__Exercise goal__
Scan the lines below for the word "used". Copy each line you find it in.

__Records for processing__
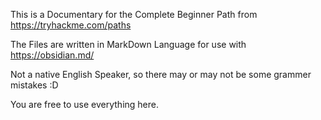 This is a Documentary for the Complete Beginner Path from https://tryhackme.com/paths

The Files are written in MarkDown Language for use with https://obsidian.md/

Not a native English Speaker, so there may or may not be some grammer mistakes :D

You are free to use everything here.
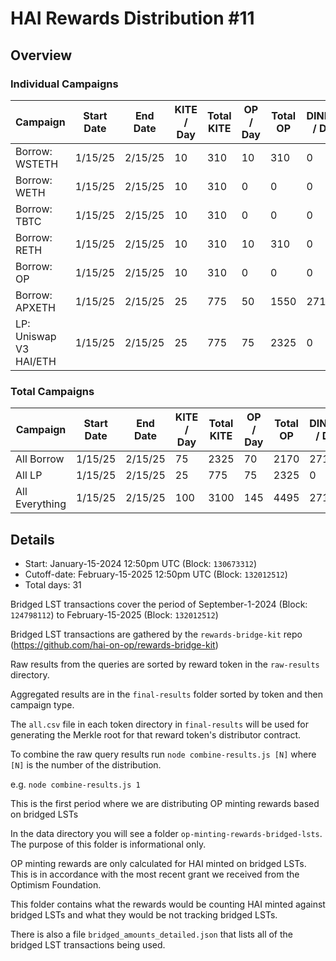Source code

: # HAI Rewards Distribution #11

## Overview

### Individual Campaigns

| Campaign               | Start Date | End Date | KITE / Day | Total KITE | OP / Day | Total OP | DINERO / Day | Total DINERO |
| ---------------------- | ---------- | -------- | ---------- | ---------- | -------- | -------- | ------------ | ------------ |
| Borrow: WSTETH         | 1/15/25    | 2/15/25  | 10         | 310        | 10       | 310      | 0            | 0            |
| Borrow: WETH           | 1/15/25    | 2/15/25  | 10         | 310        | 0        | 0        | 0            | 0            |
| Borrow: TBTC           | 1/15/25    | 2/15/25  | 10         | 310        | 0        | 0        | 0            | 0            |
| Borrow: RETH           | 1/15/25    | 2/15/25  | 10         | 310        | 10       | 310      | 0            | 0            |
| Borrow: OP             | 1/15/25    | 2/15/25  | 10         | 310        | 0        | 0        | 0            | 0            |
| Borrow: APXETH         | 1/15/25    | 2/15/25  | 25         | 775        | 50       | 1550     | 2710         | 84029        |
| LP: Uniswap V3 HAI/ETH | 1/15/25    | 2/15/25  | 25         | 775        | 75       | 2325     | 0            | 0            |

### Total Campaigns

| Campaign       | Start Date | End Date | KITE / Day | Total KITE | OP / Day | Total OP | DINERO / Day | Total DINERO |
| -------------- | ---------- | -------- | ---------- | ---------- | -------- | -------- | ------------ | ------------ |
| All Borrow     | 1/15/25    | 2/15/25  | 75         | 2325       | 70       | 2170     | 2710         | 84029        |
| All LP         | 1/15/25    | 2/15/25  | 25         | 775        | 75       | 2325     | 0            | 0            |
| All Everything | 1/15/25    | 2/15/25  | 100        | 3100       | 145      | 4495     | 2710         | 84029        |

## Details

- Start: January-15-2024 12:50pm UTC (Block: `130673312`)
- Cutoff-date: February-15-2025 12:50pm UTC (Block: `132012512`)
- Total days: 31

Bridged LST transactions cover the period of September-1-2024 (Block: `124798112`) to February-15-2025 (Block: `132012512`)

Bridged LST transactions are gathered by the `rewards-bridge-kit` repo (https://github.com/hai-on-op/rewards-bridge-kit)

Raw results from the queries are sorted by reward token in the `raw-results` directory.

Aggregated results are in the `final-results` folder sorted by token and then campaign type.

The `all.csv` file in each token directory in `final-results` will be used for generating the Merkle root for that reward token's distributor contract.

To combine the raw query results run `node combine-results.js [N]` where `[N]` is the number of the distribution.

e.g. `node combine-results.js 1`

This is the first period where we are distributing OP minting rewards based on bridged LSTs

In the data directory you will see a folder `op-minting-rewards-bridged-lsts`. The purpose of this folder is informational only.

OP minting rewards are only calculated for HAI minted on bridged LSTs. This is in accordance with the most recent grant we received from the Optimism Foundation.

This folder contains what the rewards would be counting HAI minted against bridged LSTs and what they would be not tracking bridged LSTs.

There is also a file `bridged_amounts_detailed.json` that lists all of the bridged LST transactions being used.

__Solution to this task__
The `all.csv` file in each token directory in `final-results` will be used for generating the Merkle root for that reward token's distributor contract.
There is also a file `bridged_amounts_detailed.json` that lists all of the bridged LST transactions being used.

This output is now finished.